L’employeur doit obligatoirement convoquer le salarié à un entretien préalable.
La lettre de convocation doit aussi préciser qu’aucune solution de reclassement n’a été trouvée, malgré les efforts de l’employeur.
Elle doit également préciser la possibilité pour le salarié de se faire assister par une personne de son choix appartenant de l’entreprise, ou et s’il n’y a pas de représentants du personnel dans l’entreprise, par une personne extérieure à l’entreprise mentionnée sur une liste préfectorale ou municipale.
L'entretien préalable ne peut avoir lieu moins de cinq jours ouvrables après la présentation de la lettre recommandée ou la remise en main propre de la lettre de convocation.
L’employeur expose, au cours de l’entretien, les raisons économiques du licenciement.

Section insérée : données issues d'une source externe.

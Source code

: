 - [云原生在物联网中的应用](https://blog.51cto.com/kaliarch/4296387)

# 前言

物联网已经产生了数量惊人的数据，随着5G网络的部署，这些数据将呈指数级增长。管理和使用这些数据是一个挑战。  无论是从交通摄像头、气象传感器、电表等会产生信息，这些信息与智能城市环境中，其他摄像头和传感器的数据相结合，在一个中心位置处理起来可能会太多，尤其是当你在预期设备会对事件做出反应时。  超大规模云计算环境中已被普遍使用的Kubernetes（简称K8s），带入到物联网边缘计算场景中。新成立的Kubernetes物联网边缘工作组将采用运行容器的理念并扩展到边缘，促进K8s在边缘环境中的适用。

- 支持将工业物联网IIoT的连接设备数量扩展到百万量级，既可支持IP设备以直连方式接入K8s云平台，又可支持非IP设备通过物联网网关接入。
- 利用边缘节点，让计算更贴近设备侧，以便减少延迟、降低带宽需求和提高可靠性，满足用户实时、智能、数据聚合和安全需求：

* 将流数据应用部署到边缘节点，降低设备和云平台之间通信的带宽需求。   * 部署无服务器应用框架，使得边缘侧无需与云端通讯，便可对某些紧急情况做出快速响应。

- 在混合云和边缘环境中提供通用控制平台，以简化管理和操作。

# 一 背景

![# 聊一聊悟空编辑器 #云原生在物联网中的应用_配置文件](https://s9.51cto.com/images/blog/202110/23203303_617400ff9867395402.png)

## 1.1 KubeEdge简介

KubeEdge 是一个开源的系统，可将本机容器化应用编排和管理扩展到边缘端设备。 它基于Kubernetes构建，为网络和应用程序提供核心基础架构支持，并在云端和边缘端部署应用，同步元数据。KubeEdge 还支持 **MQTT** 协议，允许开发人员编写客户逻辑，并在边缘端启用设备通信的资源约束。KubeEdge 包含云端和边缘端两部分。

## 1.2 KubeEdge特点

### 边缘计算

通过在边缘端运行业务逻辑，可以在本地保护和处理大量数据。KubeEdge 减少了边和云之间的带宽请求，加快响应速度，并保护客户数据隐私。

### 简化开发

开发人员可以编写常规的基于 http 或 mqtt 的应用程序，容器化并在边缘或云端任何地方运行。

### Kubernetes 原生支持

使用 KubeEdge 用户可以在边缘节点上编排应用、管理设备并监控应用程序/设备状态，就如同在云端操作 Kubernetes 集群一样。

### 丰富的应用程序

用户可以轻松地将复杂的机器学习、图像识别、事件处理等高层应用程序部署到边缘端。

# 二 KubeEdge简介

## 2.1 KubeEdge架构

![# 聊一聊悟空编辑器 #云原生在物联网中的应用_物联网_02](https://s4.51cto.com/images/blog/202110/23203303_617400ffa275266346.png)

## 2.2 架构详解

Dans les entreprises de moins de 1000 salariés, l’employeur a l’obligation de proposer à tout salarié lors de tout entretien préalable à son licenciement pour motif économique, le bénéfice d’une « convention de reclassement personnalisé » (la CRP se substitue, depuis la loi du 18 janvier 2005, à l’ancien plan d’aide au retour à l’emploi anticipé dit Pré-PARE).
Un document doit lui être remis lors de l’entretien préalable.
Cette convention lui permettra de bénéficier, après la rupture de son contrat de travail, d’un plan de reclassement personnalisé.
Ce plan de reclassement prévoit des mesures de reclassement, telles que des mesures d’accompagnement et d’orientation du salarié, d’appréciation de ses compétences professionnelles, de validation des acquis de l’expérience, etc.
Le salarié dispose d’un délai de réflexion de 14 jours qui court à compter de la date de remise du document.
Si le salarié adhère à la convention de reclassement, l’employeur n’a pas à adresser au salarié une lettre de licenciement.